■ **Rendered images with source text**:

= Beginning of Section =

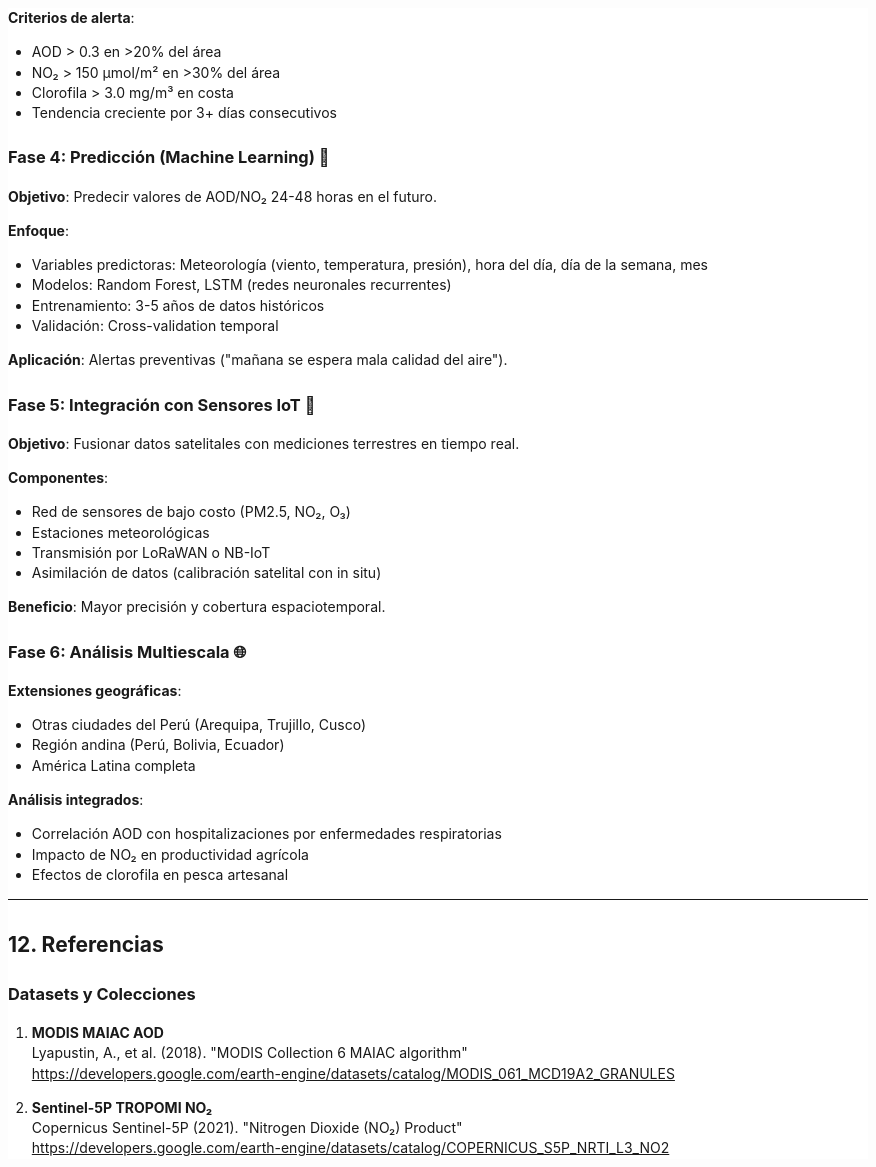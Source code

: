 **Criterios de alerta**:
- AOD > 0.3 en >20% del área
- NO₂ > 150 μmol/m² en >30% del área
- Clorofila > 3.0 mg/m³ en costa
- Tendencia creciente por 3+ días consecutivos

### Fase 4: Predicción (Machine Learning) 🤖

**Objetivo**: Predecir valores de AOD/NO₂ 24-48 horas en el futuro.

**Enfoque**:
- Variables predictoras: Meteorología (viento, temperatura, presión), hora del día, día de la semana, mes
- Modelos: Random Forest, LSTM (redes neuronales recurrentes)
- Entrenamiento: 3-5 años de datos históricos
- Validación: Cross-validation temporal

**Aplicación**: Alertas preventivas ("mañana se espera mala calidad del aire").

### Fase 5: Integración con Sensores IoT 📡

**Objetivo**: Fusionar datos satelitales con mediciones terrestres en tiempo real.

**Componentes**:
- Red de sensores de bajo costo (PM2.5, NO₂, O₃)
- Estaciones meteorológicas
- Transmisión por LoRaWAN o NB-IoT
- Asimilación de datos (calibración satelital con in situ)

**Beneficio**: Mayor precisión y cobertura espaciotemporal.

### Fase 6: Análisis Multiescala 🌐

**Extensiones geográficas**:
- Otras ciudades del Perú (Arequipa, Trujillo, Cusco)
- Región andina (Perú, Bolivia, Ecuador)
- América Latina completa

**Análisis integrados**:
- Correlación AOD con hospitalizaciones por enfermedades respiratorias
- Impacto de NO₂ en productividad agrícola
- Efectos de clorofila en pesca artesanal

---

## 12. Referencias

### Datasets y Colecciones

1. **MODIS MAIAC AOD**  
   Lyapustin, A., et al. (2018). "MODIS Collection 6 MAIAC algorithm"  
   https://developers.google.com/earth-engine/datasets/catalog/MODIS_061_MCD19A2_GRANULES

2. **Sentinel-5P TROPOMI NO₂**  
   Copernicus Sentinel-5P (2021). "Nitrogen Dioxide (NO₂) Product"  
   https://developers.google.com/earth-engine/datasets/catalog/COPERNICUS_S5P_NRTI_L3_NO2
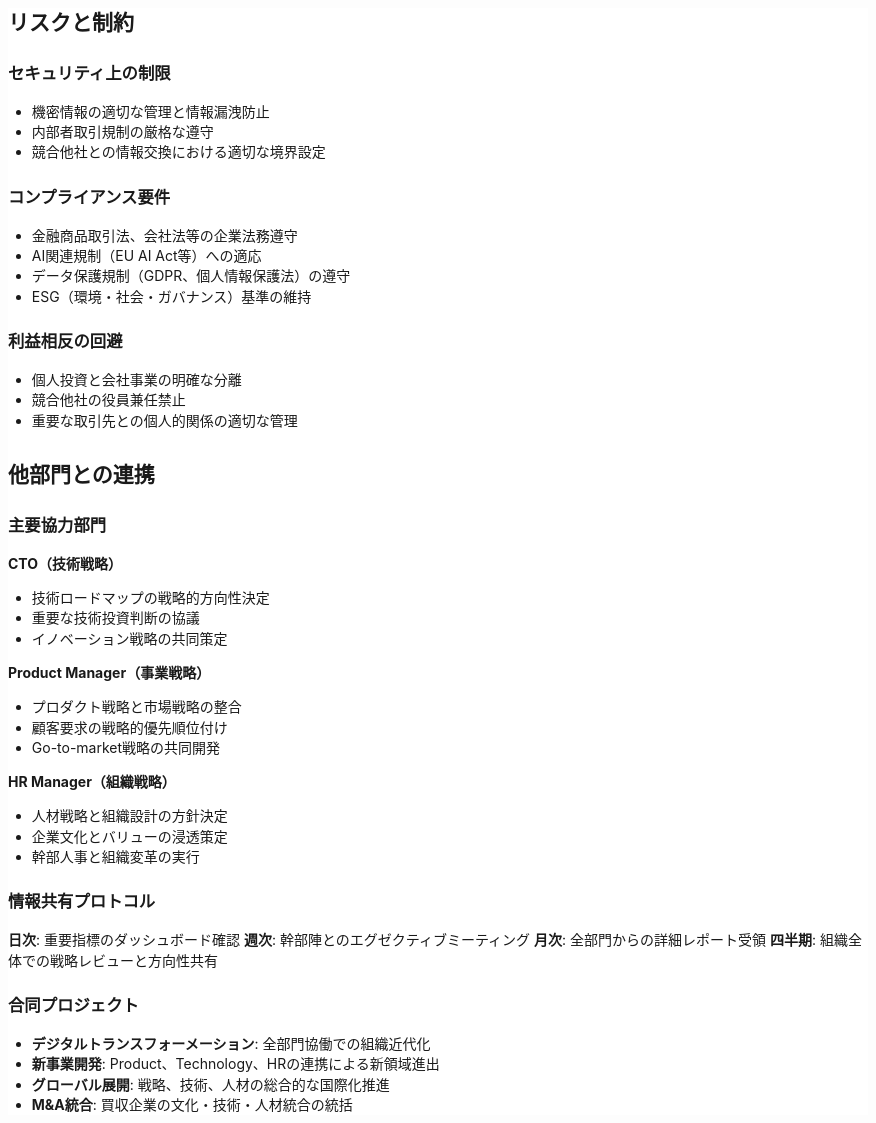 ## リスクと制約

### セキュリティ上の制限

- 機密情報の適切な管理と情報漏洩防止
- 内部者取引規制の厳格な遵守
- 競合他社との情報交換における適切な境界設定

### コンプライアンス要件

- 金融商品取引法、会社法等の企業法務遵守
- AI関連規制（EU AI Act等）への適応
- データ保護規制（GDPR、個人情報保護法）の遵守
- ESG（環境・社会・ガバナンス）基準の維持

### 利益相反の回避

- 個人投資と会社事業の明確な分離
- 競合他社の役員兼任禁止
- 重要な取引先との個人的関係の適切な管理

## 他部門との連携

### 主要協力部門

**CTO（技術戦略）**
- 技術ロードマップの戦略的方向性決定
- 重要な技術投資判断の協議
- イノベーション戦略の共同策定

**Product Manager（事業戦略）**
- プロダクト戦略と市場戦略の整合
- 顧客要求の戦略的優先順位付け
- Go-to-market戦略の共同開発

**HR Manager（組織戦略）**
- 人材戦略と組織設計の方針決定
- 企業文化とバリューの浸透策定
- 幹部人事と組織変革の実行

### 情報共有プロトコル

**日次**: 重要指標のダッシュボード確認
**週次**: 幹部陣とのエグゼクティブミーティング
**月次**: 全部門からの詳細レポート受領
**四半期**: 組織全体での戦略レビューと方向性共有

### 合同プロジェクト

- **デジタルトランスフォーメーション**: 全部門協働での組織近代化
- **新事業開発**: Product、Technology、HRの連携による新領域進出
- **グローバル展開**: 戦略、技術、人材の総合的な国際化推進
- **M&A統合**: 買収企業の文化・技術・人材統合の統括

= End of Section =

■ **Work to complete**:
Copy exactly. Start at the line containing "- 幹部人事と組織変革の実行" and continue through the last line of the records.

■ **Response area**:
- 幹部人事と組織変革の実行

### 情報共有プロトコル

**日次**: 重要指標のダッシュボード確認
**週次**: 幹部陣とのエグゼクティブミーティング
**月次**: 全部門からの詳細レポート受領
**四半期**: 組織全体での戦略レビューと方向性共有

### 合同プロジェクト

- **デジタルトランスフォーメーション**: 全部門協働での組織近代化
- **新事業開発**: Product、Technology、HRの連携による新領域進出
- **グローバル展開**: 戦略、技術、人材の総合的な国際化推進
- **M&A統合**: 買収企業の文化・技術・人材統合の統括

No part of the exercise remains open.